By using 2:nrow, you were explicitly giving a shortened vector. When that thing is a logical vector, it must be length 1 or the same as the number of rows. Period.

Though this has its problems and I discourage its use, perhaps you were expecting it to behave like this:

input3[which(2:nrow(input3) %% 1 == 0),] <- NA

The "good" of this is that the which(...) returns a vector of integer, so it does not need to be the same length as the number of rows in the frame/table.

From ?Extract (which includes [ and friends):

      For '['-indexing only: 'i', 'j', '...' can be logical
      vectors, indicating elements/slices to select.  Such vectors
      are recycled if necessary to match the corresponding extent.
      'i', 'j', '...' can also be negative integers, indicating
      elements/slices to leave out of the selection.

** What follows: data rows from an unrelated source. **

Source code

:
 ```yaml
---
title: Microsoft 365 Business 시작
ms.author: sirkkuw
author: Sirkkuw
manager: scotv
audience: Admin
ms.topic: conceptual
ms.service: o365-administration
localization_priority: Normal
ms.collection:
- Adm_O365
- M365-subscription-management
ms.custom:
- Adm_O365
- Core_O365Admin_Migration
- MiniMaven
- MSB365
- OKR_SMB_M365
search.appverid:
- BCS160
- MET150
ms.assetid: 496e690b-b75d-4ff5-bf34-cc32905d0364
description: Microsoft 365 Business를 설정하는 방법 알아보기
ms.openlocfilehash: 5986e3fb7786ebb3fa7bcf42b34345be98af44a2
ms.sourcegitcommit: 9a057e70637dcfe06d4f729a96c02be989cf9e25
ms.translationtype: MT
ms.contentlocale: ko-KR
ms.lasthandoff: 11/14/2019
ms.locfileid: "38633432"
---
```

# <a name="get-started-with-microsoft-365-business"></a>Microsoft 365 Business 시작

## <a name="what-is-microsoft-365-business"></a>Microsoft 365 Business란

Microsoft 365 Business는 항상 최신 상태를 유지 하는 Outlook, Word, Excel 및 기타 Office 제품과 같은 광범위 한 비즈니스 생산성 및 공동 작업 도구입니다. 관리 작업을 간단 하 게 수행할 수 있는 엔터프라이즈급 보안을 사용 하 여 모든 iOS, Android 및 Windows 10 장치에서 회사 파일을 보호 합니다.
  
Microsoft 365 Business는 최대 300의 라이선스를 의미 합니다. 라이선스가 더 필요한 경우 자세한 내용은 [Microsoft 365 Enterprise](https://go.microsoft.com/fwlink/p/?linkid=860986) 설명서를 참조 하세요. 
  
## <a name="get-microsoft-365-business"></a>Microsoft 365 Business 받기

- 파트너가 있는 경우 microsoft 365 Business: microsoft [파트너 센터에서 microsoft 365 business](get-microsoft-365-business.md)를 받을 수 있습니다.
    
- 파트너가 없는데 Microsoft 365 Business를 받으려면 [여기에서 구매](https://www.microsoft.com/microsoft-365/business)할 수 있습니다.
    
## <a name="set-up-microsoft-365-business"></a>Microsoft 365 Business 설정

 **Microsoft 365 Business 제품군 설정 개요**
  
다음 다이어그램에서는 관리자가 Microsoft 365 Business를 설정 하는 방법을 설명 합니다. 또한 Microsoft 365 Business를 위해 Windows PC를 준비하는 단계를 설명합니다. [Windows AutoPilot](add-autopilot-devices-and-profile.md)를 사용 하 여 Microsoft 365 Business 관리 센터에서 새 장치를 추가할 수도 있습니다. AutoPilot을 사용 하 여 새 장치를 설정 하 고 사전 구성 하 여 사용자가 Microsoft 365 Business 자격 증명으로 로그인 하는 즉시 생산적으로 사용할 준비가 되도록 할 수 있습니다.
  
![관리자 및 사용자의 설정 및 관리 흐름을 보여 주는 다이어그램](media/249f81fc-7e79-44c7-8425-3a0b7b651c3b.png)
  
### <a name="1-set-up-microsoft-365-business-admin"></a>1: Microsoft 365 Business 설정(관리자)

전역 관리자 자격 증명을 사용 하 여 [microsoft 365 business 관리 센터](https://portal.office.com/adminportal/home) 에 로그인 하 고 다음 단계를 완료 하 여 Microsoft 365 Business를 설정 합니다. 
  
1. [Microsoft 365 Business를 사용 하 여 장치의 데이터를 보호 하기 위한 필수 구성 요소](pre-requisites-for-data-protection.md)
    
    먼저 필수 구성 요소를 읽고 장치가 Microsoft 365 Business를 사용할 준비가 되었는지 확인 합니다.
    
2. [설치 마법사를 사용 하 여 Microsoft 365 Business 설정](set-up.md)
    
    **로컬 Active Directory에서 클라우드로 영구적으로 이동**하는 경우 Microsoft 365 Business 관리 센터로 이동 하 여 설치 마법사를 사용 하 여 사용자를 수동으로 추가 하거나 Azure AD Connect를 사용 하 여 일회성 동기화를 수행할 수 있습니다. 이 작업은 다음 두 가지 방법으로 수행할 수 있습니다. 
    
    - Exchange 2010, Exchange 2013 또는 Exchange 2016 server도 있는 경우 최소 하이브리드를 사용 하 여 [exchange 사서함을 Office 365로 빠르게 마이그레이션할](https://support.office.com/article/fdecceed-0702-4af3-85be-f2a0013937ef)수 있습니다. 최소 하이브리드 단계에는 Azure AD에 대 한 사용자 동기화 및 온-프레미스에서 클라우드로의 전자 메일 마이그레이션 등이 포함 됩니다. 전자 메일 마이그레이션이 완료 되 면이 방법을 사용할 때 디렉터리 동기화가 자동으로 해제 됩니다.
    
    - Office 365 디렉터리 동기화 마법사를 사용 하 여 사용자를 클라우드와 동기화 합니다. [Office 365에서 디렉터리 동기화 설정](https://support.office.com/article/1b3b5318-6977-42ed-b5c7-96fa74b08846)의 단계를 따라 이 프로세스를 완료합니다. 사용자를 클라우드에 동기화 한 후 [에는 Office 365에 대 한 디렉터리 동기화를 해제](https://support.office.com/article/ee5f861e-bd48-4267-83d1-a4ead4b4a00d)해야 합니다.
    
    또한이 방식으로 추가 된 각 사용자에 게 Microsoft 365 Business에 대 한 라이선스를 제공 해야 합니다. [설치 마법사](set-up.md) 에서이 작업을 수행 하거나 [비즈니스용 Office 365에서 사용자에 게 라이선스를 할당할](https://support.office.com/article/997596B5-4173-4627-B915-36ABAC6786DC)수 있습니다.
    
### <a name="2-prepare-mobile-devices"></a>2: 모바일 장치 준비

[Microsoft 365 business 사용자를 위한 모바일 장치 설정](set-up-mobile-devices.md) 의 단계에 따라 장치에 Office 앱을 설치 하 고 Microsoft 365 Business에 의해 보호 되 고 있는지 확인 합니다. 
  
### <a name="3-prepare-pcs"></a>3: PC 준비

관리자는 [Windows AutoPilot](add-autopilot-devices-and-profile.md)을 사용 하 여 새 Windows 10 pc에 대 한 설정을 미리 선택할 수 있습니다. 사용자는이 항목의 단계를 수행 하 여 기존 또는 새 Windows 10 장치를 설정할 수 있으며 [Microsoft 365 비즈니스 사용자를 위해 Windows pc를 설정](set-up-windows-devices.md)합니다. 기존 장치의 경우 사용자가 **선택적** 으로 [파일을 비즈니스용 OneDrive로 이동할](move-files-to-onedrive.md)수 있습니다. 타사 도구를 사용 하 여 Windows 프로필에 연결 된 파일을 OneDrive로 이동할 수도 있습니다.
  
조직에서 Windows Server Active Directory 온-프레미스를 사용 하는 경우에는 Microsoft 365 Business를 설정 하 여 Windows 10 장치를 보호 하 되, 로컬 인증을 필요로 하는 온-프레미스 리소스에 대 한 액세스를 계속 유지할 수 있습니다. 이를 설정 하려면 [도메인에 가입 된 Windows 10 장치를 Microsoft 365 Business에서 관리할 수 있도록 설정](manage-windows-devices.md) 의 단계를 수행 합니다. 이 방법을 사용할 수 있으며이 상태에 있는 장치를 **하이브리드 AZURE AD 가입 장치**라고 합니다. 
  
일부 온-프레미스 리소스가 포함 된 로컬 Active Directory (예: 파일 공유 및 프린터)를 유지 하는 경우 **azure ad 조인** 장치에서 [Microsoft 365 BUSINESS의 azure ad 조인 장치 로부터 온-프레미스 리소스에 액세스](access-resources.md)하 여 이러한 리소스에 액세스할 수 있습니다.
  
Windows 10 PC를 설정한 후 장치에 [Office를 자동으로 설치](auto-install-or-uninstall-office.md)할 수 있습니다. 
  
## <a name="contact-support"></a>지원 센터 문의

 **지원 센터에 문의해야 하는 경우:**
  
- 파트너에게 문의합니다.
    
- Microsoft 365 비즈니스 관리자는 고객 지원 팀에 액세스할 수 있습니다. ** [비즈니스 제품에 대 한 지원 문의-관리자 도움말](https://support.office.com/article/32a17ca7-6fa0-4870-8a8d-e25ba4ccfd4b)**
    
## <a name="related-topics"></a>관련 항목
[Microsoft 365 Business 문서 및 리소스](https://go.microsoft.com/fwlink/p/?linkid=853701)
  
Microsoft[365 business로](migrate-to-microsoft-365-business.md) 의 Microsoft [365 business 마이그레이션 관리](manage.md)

"Recycling" is why length 1 works: its logical value is used for all rows. If you use length 2 and there are an even number of rows (e.g., mtcars[c(T,F),]), then it will give every-other-row. On a similar vein, if you assume recycling and there are not an even multiple of rows (e.g., mtcars[c(T,F,F),]), then your assumptions start becoming less clear.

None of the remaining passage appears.